_What needs to be done_
Select and copy out every line in the records containing "based".

(Data records)
________

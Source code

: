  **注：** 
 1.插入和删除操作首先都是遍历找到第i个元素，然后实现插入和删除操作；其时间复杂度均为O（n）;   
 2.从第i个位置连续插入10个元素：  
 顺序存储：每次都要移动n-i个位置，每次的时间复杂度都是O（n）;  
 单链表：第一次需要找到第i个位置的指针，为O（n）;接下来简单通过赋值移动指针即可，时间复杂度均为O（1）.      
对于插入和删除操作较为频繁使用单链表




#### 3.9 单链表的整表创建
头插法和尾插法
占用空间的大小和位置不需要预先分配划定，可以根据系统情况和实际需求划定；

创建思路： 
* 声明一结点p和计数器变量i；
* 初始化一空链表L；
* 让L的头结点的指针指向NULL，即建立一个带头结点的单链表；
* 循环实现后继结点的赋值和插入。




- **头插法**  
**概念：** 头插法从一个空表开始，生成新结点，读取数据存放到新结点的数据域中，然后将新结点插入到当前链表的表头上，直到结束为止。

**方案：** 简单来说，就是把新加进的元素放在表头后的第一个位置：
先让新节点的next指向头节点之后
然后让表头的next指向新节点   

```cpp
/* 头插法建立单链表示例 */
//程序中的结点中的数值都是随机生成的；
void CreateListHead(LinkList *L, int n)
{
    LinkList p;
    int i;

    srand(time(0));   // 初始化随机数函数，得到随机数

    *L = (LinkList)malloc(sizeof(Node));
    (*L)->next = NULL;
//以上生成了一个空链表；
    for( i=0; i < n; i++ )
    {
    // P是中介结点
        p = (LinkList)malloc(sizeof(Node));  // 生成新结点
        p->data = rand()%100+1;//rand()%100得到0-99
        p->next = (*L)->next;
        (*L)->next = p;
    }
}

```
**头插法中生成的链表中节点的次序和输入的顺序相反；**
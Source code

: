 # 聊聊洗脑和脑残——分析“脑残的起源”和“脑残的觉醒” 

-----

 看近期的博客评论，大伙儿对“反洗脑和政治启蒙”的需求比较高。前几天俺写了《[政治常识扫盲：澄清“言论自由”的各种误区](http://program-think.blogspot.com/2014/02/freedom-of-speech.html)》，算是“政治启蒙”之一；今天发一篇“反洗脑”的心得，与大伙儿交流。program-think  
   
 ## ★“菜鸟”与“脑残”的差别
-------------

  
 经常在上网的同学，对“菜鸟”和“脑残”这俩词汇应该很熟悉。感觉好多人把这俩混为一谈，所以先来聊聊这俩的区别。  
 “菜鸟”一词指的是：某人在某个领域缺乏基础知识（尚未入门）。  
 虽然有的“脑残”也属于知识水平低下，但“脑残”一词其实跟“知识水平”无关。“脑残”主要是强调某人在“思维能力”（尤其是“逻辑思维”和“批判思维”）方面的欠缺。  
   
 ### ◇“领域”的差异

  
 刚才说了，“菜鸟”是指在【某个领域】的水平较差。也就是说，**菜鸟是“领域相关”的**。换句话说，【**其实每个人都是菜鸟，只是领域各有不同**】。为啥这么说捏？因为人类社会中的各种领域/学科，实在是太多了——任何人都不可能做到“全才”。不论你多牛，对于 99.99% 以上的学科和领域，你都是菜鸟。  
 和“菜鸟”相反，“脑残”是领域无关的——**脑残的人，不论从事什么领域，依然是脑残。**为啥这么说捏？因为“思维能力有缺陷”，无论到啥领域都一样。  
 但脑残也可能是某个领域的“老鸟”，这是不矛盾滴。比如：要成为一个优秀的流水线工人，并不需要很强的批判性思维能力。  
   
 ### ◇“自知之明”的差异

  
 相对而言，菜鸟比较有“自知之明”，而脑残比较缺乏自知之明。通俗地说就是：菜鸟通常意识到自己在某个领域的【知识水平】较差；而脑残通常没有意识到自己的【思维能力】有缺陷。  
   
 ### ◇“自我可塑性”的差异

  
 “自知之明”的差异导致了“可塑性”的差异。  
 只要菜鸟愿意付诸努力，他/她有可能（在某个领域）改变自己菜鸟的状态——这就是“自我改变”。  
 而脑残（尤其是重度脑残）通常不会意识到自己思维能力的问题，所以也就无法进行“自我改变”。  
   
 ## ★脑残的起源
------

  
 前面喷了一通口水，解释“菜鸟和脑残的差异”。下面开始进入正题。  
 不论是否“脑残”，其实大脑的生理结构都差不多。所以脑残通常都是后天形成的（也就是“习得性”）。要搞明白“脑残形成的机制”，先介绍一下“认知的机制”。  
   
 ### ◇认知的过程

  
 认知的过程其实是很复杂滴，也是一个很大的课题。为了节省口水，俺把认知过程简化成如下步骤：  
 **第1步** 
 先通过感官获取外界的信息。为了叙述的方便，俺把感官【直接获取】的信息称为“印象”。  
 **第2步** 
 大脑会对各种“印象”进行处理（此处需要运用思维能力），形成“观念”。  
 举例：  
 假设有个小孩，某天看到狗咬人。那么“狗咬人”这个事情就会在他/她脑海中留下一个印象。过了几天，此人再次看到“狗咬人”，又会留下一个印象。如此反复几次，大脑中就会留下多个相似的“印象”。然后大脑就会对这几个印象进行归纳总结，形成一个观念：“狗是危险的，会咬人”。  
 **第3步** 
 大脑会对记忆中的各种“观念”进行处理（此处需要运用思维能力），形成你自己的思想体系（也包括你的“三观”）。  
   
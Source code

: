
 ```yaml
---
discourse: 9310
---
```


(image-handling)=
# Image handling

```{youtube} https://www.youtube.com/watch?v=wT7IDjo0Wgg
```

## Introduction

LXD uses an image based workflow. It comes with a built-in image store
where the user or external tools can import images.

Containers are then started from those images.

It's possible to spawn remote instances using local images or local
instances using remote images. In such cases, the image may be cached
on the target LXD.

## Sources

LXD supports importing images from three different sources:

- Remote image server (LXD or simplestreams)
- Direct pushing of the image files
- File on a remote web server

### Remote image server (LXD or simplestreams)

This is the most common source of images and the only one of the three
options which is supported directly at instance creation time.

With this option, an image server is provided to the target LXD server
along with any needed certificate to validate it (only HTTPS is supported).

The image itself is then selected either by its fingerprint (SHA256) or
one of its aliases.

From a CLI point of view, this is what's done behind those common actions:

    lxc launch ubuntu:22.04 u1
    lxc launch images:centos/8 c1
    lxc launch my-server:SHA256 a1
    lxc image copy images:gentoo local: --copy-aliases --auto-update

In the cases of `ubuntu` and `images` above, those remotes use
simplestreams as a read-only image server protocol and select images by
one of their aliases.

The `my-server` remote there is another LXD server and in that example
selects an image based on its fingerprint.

________

_Answer to this task_
LXD uses an image based workflow. It comes with a built-in image store
selects an image based on its fingerprint.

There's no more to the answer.